Assessing all layers of risk in real estate investing
Most investors will evaluate potential investments and account for scenarios that would negatively impact their investment returns. They describe this as risk assessment or risk management, though technically it is a threat analysis (see my article in Think Realty in June 2020 for a more thorough explanation).
Real estate investors tend to focus on operational risks. What is the tenant base like? Will they be able to continue paying rent? Are there physical issues with the property that could result in large expenses – new roofs anyone? Some real estate investors go deeper into market issues. Is the locality landlord-friendly? Is there a broad base of jobs so that one industry or one company failing can’t destroy your profitability. These are important risks to understand and assessing them is a good practice that all investors should follow.
But there are other layers of risk that investors need to understand. The first that every investor in these times should be concerned with is inflation risk. The government (mis)reports inflation as a consumer price index (CPI). The CPI calculates the price increases on a common basket of goods and services. But those who calculate that metric carefully remove the most inflationary expenses. The CPI is then managed by the Federal Reserve to be in the 2-3 percent range. But more accurate measures of inflation put current inflation between 8-11 percent. (See, for example, the Chapwood index). That means your investments must provide returns around 10 percent just to maintain purchasing power.
Fortunately, owning cash-flowing real estate is one of the few investments that rides the inflation wave up. Just as other costs increase, rents and property values increase. And since real estate investors can use leverage, it is common for real returns to be in the double digits – more than keeping up with real inflation.

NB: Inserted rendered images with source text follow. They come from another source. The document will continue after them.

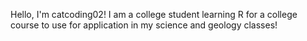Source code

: Hello, I'm catcoding02! I am a college student learning R for a college course to use for application in my science and geology classes!

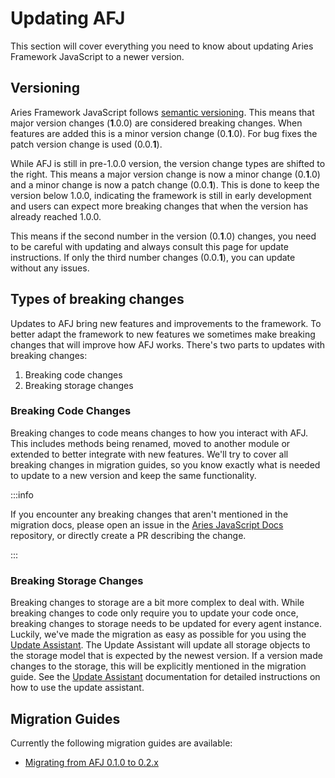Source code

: # Updating AFJ

This section will cover everything you need to know about updating Aries Framework JavaScript to a newer version.

## Versioning

Aries Framework JavaScript follows [semantic versioning](https://semver.org/). This means that major version changes (**1**.0.0) are considered breaking changes. When features are added this is a minor version change (0.**1**.0). For bug fixes the patch version change is used (0.0.**1**).

While AFJ is still in pre-1.0.0 version, the version change types are shifted to the right. This means a major version change is now a minor change (0.**1**.0) and a minor change is now a patch change (0.0.**1**). This is done to keep the version below 1.0.0, indicating the framework is still in early development and users can expect more breaking changes that when the version has already reached 1.0.0.

This means if the second number in the version (0.**1**.0) changes, you need to be careful with updating and always consult this page for update instructions. If only the third number changes (0.0.**1**), you can update without any issues.

## Types of breaking changes

Updates to AFJ bring new features and improvements to the framework. To better adapt the framework to new features we sometimes make breaking changes that will improve how AFJ works. There's two parts to updates with breaking changes:

1. Breaking code changes
2. Breaking storage changes

### Breaking Code Changes

Breaking changes to code means changes to how you interact with AFJ. This includes methods being renamed, moved to another module or extended to better integrate with new features. We'll try to cover all breaking changes in migration guides, so you know exactly what is needed to update to a new version and keep the same functionality.

:::info

If you encounter any breaking changes that aren't mentioned in the migration docs, please open an issue in the [Aries JavaScript Docs](https://github.com/animo/aries-javascript-docs/issues) repository, or directly create a PR describing the change.

:::

### Breaking Storage Changes

Breaking changes to storage are a bit more complex to deal with. While breaking changes to code only require you to update your code once, breaking changes to storage needs to be updated for every agent instance. Luckily, we've made the migration as easy as possible for you using the [Update Assistant](./update-assistant.md). The Update Assistant will update all storage objects to the storage model that is expected by the newest version. If a version made changes to the storage, this will be explicitly mentioned in the migration guide. See the [Update Assistant](/guides/updating/update-assistant.md) documentation for detailed instructions on how to use the update assistant.

## Migration Guides

Currently the following migration guides are available:

- [Migrating from AFJ 0.1.0 to 0.2.x](./versions/0.1-to-0.2.md)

Holding cash for any length of time, however, is guaranteed to reduce your purchasing power. Dollars deflate in proportion to inflation. And returns from bank accounts and bonds don’t come close to keeping up with inflation. A good risk management discipline, then, is to own assets that tend to rise with inflation keeping your purchasing power at least constant, if not improving.
A second risk that few assess is the risk of not investing in a project. Remember that risk is 1) what can happen – scenarios, 2) how likely it is, and 3) what the impact would be if it happens. Most investors identify all the things that can go wrong. Really good investors assess the likelihood and impact of those scenarios (though most don’t).

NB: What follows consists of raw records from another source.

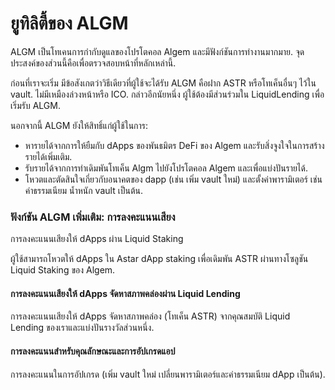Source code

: # ยูทิลิตี้ของ ALGM

ALGM เป็นโทเคนการกำกับดูแลของโปรโตคอล Algem และมีฟังก์ชันการทำงานมากมาย. จุดประสงค์ของส่วนนี้คือเพื่อตรวจสอบหน้าที่หลักเหล่านี้.

ก่อนที่เราจะเริ่ม มีข้อสังเกตว่าวิธีเดียวที่ผู้ใช้จะได้รับ ALGM คือฝาก ASTR หรือโทเค็นอื่นๆ ไว้ใน vault. ไม่มีเหมืองล่วงหน้าหรือ ICO. กล่าวอีกนัยหนึ่ง ผู้ใช้ต้องมีส่วนร่วมใน LiquidLending เพื่อเริ่มรับ ALGM.

นอกจากนี้ ALGM ยังให้สิทธิ์แก่ผู้ใช้ในการ:

* หารายได้จากการให้ยืมกับ dApps ของพันธมิตร DeFi ของ Algem และรับสิ่งจูงใจในการสร้างรายได้เพิ่มเติม.
* รับรายได้จากการทําเดิมพันโทเค็น Algm ไปยังโปรโตคอล Algem และเพื่อแบ่งปันรายได้.
* โหวตและตัดสินใจเกี่ยวกับอนาคตของ dapp (เช่น เพิ่ม vault ใหม่) และตั้งค่าพารามิเตอร์ เช่น ค่าธรรมเนียม น้ำหนัก vault เป็นต้น.

### ฟังก์ชัน ALGM เพิ่มเติม: การลงคะแนนเสียง

การลงคะแนนเสียงให้ dApps ผ่าน Liquid Staking

ผู้ใช้สามารถโหวตให้ dApps ใน Astar dApp staking เพื่อเดิมพัน ASTR ผ่านทางโซลูชัน Liquid Staking ของ Algem.

#### การลงคะแนนเสียงให้ dApps จัดหาสภาพคล่องผ่าน Liquid Lending&#x20;

การลงคะแนนเสียงให้ dApps จัดหาสภาพคล่อง (โทเค็น ASTR) จากคุณสมบัติ Liquid Lending ของเราและแบ่งปันรางวัลส่วนหนึ่ง.

#### การลงคะแนนสำหรับคุณลักษณะและการอัปเกรดแอป&#x20;

การลงคะแนนในการอัปเกรด (เพิ่ม vault ใหม่ เปลี่ยนพารามิเตอร์และค่าธรรมเนียม dApp เป็นต้น).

But if you really want to assess a decision to invest in a project or purchase a property, you need to include scenarios where you didn’t invest. What happens to your returns if you don’t invest? Will you be on the sidelines for a few months? How long until you can source a deal as good or better than the one you are evaluating? Are there other types of capital: relationships, teams, partners, investors that may also be lost?
You shouldn’t go into a bad deal to preserve relationships or just to get your money into assets. But the potential loss of purchasing power and loss of other resources should be a consideration that might make you take a good solid deal rather than wait and hope for a home run. And the way to perform the risk management is to include scenarios where you don’t invest as part of your risk assessment.
Just as with assessing the risks of owning a property, you should assess likelihood and impact of the non-investment scenarios.
And ultimately, you should compare the risks of investing with the risks of not investing as you make your decision. It is even possible to compare estimated returns from investing/not investing, though it can be challenging to assess the risks over time. And assessing the risks of not investing requires you to make assumptions about the type and quality of projects that may be available to you. That’s not easy, but it certainly makes you perform a whole new level of market analysis.
Inflation risk and opportunity risk are related, of course. Inflation is one of the impacts that should be assessed if you don’t invest in an asset that rises with inflation. And assessing the risks of not investing might just be the ticket for those of you plagued with paralysis by analysis. Understanding that inaction has its own risks tends to force you to make a decision one way or the other.
Up your game. When you evaluate properties, and you do your risk assessment, make sure you assess what happens if you don’t invest and allow for the impact of inflation. Perhaps this analysis will provide a different perspective on how you view your investments.